>>>>>

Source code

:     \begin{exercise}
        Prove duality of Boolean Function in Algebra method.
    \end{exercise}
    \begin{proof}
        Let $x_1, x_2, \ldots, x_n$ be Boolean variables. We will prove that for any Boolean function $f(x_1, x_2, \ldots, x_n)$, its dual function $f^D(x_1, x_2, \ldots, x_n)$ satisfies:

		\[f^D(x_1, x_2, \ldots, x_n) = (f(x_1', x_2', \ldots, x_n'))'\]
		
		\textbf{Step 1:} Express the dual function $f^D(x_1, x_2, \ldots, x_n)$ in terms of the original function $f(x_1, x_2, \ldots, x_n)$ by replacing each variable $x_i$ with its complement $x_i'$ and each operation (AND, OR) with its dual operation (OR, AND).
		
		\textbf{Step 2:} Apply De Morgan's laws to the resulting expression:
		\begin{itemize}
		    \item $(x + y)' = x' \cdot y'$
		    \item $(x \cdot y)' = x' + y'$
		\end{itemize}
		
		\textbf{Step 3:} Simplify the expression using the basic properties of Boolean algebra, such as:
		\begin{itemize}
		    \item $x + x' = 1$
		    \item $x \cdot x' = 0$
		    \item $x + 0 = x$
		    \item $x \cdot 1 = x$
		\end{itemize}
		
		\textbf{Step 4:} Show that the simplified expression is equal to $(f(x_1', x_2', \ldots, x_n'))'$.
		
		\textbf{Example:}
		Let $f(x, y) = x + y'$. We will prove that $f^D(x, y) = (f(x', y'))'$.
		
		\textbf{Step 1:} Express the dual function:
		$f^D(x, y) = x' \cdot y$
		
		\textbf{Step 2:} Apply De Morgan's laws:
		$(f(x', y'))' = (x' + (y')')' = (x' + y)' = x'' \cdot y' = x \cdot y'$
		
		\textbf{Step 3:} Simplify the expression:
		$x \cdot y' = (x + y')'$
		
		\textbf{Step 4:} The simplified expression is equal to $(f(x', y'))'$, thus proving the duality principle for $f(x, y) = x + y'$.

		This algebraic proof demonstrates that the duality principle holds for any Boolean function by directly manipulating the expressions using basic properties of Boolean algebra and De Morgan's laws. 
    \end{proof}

<<<<<

● Exercise directions: From the listing above, copy every line that holds the string "properties".

● Output of the task:
		\textbf{Step 3:} Simplify the expression using the basic properties of Boolean algebra, such as:
		This algebraic proof demonstrates that the duality principle holds for any Boolean function by directly manipulating the expressions using basic properties of Boolean algebra and De Morgan's laws. 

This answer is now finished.